I often want to remove certain elements from an index while retaining the original ordering of the index. For this reason a sort keyword in the index.difference
method would be required:
In: index = pd.Index([0, 1, 2, 4, 3])
In: index.difference({1, 2})
Out: Int64Index([0, 3, 4], dtype='int64')
# It would be cool to have instead
In: index.difference({1, 2}, sort=False)
Out: Int64Index([0, 4, 3], dtype='int64')
I think that this usecase appears frequently and setting the default to sort=True
doesn't affect existing code.
Comment From: TomAugspurger
+1 for this (and all the other set-ops).
@mcocdawc are you interested in submitting a pull request?
Comment From: mcocdawc
Interested definetely, but I don't have time for it now. :(
Comment From: Giftlin
I am interested in submitting a pull request.
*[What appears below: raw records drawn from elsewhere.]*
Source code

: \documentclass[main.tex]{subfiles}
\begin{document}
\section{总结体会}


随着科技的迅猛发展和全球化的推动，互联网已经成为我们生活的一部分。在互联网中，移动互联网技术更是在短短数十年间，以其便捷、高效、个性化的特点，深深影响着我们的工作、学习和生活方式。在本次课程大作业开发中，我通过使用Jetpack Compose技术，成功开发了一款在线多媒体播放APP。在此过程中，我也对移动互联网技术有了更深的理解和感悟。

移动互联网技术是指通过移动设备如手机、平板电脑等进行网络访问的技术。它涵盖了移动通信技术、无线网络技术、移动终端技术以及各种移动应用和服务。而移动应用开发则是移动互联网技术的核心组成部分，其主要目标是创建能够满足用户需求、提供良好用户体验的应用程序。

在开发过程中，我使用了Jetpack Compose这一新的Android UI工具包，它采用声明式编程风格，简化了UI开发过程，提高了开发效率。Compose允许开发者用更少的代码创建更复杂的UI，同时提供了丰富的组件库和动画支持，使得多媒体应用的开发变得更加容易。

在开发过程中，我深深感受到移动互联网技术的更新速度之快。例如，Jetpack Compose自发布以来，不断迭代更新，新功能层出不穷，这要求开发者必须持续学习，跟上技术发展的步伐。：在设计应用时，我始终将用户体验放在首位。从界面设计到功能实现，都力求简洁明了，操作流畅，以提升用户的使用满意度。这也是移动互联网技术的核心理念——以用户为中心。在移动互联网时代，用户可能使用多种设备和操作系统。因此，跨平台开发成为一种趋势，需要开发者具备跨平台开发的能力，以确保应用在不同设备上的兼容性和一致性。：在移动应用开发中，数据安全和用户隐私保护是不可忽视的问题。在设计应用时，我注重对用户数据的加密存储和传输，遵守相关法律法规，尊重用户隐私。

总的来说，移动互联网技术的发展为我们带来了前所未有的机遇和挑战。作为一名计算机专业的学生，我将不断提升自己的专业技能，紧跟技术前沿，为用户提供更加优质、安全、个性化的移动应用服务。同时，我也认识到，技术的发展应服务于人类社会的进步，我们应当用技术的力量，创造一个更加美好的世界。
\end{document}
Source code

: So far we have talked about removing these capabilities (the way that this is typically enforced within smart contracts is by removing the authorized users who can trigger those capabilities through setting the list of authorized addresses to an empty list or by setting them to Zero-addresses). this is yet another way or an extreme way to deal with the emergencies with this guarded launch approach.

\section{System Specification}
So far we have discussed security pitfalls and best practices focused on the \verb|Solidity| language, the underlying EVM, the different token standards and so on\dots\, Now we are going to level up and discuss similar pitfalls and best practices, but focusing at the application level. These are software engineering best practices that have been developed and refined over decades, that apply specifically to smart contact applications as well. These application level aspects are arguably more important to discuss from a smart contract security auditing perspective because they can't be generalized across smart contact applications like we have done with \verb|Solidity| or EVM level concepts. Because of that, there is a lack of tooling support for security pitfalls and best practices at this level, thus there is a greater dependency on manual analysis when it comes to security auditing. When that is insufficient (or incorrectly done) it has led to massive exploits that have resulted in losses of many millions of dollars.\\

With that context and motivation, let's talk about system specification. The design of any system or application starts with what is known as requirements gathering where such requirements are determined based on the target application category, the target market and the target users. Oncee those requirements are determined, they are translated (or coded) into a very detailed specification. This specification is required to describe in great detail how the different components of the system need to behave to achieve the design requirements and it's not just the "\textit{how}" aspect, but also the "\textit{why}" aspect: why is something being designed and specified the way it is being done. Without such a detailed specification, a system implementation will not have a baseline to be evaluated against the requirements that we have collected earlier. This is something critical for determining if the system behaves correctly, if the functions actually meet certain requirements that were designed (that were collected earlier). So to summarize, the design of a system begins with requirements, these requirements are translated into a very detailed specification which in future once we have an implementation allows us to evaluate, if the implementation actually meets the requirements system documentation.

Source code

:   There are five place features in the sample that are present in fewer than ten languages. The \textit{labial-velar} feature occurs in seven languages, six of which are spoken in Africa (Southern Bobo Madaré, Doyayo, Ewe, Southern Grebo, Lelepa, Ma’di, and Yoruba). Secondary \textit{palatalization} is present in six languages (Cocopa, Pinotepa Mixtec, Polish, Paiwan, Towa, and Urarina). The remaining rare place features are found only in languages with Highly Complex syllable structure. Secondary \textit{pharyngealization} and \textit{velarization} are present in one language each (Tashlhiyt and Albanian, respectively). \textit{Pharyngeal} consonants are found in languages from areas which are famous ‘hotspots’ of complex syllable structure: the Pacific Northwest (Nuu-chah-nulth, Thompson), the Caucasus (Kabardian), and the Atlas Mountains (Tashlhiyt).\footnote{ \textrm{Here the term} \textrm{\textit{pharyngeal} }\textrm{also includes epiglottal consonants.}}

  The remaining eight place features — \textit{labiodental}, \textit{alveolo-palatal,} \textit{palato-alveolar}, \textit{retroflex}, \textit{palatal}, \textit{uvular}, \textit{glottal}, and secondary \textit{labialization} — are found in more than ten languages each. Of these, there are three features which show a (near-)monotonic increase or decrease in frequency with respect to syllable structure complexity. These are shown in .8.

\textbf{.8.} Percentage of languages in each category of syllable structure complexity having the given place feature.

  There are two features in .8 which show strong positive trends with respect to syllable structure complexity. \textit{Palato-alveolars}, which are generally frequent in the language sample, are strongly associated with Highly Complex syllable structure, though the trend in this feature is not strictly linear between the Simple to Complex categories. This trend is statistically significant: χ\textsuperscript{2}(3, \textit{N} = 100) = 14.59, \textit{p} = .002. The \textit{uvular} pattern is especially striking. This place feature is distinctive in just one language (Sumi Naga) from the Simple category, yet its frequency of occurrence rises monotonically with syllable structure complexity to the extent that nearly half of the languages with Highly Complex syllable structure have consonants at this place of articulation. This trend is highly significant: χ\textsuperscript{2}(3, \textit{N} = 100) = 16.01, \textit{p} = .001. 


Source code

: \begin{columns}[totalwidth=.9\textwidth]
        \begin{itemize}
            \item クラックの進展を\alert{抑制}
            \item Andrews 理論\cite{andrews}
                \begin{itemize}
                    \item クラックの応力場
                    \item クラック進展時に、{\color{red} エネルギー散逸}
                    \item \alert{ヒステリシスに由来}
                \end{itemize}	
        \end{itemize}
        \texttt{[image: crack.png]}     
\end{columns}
Can I?
Comment From: jreback
sure
Comment From: jreback
this needs to be done for all Index set methods (union, difference, intersect) and tested systematically. Further there are several related issues here:
xref #17010, #17378, #17376
Comment From: Licht-T
Oops, I am almost done patching in all Index classes.
difference
and intersection
are okay, but I have a question do we really need sort
option in union
?
Comment From: Licht-T
If the sort
option needed in union
, how do we define the unsorted union
order?
idx1.join(idx2.difference(idx1))
?
Comment From: jbrockmendel
The set methods all have sort keyword. Closing a complete.